= Task =
Go through the records and filter out every line lacking the word "判断当前"; copy the lines that remain.

START Source information

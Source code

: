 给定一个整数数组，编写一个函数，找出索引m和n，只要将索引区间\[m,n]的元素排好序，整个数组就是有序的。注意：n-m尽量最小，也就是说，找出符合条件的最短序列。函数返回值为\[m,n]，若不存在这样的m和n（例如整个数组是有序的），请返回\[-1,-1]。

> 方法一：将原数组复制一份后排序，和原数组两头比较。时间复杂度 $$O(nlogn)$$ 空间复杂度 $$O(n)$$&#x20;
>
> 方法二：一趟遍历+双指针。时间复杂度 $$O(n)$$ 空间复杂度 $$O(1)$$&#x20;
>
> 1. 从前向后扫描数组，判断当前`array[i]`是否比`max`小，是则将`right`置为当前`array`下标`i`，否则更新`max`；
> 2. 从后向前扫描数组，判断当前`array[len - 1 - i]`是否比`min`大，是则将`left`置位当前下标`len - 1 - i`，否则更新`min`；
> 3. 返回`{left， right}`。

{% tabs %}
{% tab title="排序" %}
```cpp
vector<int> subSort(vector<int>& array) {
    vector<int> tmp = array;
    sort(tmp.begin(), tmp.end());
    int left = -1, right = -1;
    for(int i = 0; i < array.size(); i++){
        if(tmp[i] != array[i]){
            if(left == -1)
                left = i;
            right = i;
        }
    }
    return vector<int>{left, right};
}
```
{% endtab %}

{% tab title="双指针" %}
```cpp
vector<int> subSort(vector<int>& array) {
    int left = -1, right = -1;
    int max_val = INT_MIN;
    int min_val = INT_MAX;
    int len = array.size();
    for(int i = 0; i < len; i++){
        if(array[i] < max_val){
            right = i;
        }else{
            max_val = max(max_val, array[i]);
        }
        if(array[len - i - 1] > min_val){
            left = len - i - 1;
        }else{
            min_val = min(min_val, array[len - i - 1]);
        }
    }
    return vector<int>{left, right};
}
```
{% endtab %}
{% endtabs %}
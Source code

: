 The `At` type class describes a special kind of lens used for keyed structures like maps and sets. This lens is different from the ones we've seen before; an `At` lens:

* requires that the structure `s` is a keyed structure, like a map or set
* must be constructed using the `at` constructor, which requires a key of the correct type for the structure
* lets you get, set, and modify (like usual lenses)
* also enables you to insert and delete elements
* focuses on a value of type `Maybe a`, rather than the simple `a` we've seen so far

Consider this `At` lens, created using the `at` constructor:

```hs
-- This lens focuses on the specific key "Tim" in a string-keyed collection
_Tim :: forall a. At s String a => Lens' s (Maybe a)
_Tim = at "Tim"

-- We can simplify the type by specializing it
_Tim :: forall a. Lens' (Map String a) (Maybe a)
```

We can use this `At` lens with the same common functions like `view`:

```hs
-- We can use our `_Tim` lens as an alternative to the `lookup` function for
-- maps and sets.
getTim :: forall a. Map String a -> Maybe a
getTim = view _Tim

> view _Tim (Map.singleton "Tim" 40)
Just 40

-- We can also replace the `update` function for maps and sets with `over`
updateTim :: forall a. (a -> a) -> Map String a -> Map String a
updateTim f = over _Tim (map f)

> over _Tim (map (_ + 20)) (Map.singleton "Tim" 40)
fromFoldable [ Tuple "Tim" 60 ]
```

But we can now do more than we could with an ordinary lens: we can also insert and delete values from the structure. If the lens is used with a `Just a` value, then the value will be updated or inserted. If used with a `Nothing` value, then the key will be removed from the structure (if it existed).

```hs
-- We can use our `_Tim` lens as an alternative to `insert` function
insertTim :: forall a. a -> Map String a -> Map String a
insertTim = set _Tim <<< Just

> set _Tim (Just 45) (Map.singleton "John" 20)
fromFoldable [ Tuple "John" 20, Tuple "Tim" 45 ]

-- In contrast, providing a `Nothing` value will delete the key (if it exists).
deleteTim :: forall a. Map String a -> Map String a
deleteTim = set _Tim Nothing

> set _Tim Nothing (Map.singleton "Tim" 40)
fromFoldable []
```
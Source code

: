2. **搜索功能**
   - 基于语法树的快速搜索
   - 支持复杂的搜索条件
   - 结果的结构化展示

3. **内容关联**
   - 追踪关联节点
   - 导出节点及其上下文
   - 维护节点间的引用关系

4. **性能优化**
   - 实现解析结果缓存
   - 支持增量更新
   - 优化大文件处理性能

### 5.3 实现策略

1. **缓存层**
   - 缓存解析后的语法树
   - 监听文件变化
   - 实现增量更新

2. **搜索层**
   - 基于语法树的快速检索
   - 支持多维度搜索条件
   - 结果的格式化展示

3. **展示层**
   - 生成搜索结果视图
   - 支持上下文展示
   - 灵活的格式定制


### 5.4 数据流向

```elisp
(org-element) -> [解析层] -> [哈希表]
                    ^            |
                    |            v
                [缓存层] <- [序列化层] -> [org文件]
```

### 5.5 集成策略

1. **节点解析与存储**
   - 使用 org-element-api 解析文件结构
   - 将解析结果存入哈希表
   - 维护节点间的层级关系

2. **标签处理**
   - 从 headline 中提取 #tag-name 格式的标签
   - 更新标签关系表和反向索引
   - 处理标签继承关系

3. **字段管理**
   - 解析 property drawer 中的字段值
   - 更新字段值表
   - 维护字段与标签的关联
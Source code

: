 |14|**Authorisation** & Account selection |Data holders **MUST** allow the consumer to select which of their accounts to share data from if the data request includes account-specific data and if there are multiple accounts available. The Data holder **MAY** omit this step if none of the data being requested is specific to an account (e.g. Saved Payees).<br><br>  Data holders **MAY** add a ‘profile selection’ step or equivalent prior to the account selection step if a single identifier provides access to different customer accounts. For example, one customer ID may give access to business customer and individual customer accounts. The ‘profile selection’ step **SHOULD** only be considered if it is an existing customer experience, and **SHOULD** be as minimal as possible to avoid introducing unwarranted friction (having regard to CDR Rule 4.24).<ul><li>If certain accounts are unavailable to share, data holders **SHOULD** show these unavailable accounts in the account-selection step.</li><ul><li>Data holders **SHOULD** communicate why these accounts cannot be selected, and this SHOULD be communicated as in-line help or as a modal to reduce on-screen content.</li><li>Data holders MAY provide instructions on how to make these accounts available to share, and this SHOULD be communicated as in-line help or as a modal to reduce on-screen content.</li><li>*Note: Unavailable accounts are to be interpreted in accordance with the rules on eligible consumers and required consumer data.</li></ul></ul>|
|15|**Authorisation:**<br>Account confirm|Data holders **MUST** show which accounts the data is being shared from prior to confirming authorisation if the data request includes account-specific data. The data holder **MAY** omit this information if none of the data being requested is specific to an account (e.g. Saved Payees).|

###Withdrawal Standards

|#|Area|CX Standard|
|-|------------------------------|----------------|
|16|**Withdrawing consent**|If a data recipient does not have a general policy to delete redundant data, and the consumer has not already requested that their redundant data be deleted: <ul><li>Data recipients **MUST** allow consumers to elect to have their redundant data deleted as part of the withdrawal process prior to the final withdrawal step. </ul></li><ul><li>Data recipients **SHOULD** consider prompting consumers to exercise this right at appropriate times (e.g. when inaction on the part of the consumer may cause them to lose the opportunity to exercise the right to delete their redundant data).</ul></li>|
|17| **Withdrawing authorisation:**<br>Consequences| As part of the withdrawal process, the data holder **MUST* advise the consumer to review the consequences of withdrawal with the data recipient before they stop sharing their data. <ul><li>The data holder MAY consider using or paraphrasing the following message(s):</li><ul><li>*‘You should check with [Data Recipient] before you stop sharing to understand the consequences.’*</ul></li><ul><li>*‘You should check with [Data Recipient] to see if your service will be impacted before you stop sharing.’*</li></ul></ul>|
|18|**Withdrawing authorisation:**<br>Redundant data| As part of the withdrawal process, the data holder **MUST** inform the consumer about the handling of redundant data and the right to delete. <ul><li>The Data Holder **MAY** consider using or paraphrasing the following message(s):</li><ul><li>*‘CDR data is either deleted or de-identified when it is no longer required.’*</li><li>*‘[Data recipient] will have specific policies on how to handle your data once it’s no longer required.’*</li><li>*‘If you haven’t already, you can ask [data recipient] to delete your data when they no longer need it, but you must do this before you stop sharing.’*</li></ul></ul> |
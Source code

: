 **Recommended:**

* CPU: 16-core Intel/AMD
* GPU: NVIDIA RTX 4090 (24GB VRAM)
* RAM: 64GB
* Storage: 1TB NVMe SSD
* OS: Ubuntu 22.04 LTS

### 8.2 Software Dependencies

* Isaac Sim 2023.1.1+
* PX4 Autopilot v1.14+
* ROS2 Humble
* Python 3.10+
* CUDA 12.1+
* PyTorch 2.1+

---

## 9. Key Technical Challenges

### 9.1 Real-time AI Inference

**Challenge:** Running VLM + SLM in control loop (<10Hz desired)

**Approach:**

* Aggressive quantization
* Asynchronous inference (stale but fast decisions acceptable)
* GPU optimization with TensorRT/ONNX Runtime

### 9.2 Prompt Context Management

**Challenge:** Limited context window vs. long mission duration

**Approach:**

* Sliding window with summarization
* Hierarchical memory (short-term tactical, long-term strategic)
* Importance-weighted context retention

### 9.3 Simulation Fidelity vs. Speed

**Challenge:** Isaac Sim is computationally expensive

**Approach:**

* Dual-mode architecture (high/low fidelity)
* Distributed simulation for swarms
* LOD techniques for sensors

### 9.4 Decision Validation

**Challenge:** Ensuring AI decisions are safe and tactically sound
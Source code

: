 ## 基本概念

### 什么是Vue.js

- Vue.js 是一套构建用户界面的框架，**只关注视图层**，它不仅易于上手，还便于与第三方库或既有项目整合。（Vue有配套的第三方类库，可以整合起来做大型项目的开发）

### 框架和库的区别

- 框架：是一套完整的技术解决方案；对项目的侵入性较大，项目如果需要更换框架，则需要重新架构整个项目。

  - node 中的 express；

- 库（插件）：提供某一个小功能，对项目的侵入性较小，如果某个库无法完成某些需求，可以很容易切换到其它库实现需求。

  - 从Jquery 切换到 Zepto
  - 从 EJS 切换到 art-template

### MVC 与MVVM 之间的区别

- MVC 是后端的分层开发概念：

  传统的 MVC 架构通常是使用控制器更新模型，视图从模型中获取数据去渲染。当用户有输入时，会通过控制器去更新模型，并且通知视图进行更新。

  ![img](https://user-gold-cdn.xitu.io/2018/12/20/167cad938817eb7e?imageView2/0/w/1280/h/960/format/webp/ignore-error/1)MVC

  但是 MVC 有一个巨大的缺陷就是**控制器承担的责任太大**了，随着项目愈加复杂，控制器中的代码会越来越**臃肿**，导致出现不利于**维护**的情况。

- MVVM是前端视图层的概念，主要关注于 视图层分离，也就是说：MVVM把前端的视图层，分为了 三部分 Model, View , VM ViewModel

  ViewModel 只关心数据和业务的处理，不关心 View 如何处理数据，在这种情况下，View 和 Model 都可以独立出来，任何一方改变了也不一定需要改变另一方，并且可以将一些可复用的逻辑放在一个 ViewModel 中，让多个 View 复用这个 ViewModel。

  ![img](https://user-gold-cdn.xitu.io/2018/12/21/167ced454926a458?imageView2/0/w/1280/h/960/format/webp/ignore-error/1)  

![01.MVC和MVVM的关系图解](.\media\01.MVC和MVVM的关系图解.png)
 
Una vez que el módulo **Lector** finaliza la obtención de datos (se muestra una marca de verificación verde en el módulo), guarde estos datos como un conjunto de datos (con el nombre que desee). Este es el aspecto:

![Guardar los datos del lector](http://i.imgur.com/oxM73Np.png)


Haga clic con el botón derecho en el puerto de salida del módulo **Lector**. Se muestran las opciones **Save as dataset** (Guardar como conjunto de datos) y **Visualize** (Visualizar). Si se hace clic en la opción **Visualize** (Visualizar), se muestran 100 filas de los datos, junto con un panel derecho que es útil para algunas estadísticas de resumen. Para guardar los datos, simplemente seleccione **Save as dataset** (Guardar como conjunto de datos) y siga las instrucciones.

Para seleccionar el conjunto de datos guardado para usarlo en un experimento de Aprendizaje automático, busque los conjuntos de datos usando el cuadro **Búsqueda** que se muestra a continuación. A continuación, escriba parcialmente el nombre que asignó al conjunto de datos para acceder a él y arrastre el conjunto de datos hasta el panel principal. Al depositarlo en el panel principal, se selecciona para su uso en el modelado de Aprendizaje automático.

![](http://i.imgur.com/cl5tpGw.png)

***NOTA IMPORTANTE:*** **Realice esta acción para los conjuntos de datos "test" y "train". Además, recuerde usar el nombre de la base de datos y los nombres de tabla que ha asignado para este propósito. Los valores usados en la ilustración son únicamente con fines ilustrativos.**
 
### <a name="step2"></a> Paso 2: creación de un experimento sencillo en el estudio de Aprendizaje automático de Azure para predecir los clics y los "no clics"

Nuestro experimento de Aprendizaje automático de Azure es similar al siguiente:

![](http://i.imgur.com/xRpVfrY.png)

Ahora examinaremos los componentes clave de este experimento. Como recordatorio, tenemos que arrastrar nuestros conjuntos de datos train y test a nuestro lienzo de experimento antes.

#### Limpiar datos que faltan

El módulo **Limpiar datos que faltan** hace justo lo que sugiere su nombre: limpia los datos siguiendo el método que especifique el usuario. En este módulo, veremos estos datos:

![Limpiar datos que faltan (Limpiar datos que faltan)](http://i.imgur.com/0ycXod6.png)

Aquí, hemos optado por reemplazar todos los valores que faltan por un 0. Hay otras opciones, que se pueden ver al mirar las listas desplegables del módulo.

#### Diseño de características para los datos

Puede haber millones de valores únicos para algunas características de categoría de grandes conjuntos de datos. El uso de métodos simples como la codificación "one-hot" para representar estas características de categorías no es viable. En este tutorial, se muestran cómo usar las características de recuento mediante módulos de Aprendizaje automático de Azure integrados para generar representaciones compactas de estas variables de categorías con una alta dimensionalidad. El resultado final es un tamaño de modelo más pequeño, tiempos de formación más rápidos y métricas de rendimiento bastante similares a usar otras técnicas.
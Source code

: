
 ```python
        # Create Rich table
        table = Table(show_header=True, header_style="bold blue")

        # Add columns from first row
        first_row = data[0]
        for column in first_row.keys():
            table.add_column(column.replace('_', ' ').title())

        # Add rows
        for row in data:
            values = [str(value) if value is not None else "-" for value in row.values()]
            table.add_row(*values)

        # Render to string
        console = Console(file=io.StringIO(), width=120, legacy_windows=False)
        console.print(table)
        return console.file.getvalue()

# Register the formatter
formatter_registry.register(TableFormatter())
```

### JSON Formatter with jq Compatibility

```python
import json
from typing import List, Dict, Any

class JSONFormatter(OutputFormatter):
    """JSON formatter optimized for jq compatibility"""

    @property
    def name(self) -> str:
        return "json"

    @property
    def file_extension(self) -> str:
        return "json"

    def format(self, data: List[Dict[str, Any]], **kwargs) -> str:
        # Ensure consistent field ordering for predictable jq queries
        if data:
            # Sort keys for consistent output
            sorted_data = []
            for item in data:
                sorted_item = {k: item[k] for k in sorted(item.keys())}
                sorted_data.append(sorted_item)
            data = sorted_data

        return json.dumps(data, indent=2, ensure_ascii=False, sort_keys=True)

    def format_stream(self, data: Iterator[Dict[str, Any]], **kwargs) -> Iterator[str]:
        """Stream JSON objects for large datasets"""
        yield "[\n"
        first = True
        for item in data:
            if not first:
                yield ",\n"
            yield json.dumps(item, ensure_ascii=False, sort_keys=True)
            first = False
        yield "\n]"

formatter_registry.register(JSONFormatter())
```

END Source information

= Task answer =
> 1. 从前向后扫描数组，判断当前`array[i]`是否比`max`小，是则将`right`置为当前`array`下标`i`，否则更新`max`；
> 2. 从后向前扫描数组，判断当前`array[len - 1 - i]`是否比`min`大，是则将`left`置位当前下标`len - 1 - i`，否则更新`min`；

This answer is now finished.